INPUT MATERIAL:
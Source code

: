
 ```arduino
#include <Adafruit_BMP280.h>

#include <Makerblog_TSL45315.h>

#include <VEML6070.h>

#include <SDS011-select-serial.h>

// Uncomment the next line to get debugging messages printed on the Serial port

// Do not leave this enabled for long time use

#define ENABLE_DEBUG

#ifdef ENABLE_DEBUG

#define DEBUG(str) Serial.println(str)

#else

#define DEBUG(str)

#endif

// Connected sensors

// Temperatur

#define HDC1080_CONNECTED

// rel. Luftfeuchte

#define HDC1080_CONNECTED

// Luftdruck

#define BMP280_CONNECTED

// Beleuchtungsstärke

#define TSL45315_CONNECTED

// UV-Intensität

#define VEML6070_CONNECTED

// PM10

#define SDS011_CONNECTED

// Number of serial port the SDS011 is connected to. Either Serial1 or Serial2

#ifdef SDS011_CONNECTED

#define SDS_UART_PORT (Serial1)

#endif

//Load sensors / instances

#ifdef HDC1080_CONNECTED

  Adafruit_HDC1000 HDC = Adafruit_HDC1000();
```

==

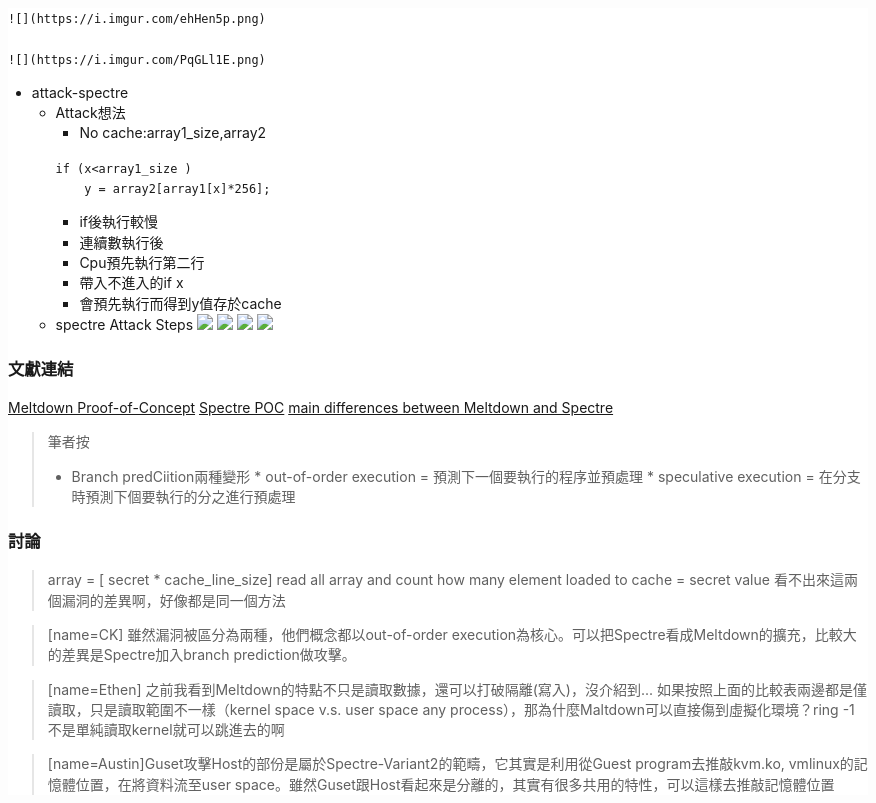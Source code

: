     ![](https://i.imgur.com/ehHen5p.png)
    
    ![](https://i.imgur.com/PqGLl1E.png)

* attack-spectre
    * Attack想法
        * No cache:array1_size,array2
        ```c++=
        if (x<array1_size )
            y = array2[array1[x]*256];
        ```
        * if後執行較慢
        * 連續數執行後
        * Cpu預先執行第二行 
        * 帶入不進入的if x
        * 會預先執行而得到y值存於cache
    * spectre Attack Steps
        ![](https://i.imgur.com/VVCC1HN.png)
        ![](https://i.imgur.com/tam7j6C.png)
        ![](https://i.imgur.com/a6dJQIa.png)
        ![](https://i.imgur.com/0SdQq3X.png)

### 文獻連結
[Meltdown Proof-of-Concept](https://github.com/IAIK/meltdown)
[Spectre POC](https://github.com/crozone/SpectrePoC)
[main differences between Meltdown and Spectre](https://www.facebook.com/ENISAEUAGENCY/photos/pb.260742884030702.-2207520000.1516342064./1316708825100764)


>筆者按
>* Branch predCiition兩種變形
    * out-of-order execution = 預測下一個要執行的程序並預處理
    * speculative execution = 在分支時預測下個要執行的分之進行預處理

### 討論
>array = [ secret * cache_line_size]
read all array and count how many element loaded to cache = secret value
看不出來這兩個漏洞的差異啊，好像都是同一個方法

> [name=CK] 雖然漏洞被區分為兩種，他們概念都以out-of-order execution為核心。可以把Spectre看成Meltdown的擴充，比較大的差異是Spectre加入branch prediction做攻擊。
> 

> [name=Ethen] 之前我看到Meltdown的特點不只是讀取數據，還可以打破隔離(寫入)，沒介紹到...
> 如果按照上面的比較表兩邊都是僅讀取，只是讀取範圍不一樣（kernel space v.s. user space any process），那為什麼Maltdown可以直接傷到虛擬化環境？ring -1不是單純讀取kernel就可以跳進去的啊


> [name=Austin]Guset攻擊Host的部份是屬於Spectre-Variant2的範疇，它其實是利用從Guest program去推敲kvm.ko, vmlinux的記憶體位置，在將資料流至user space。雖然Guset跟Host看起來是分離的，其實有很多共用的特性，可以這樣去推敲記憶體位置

YOUR GOAL: Scan the records above for the word "sensors". Show each line in which it appears.

ANSWER SPACE:
// Connected sensors
//Load sensors / instances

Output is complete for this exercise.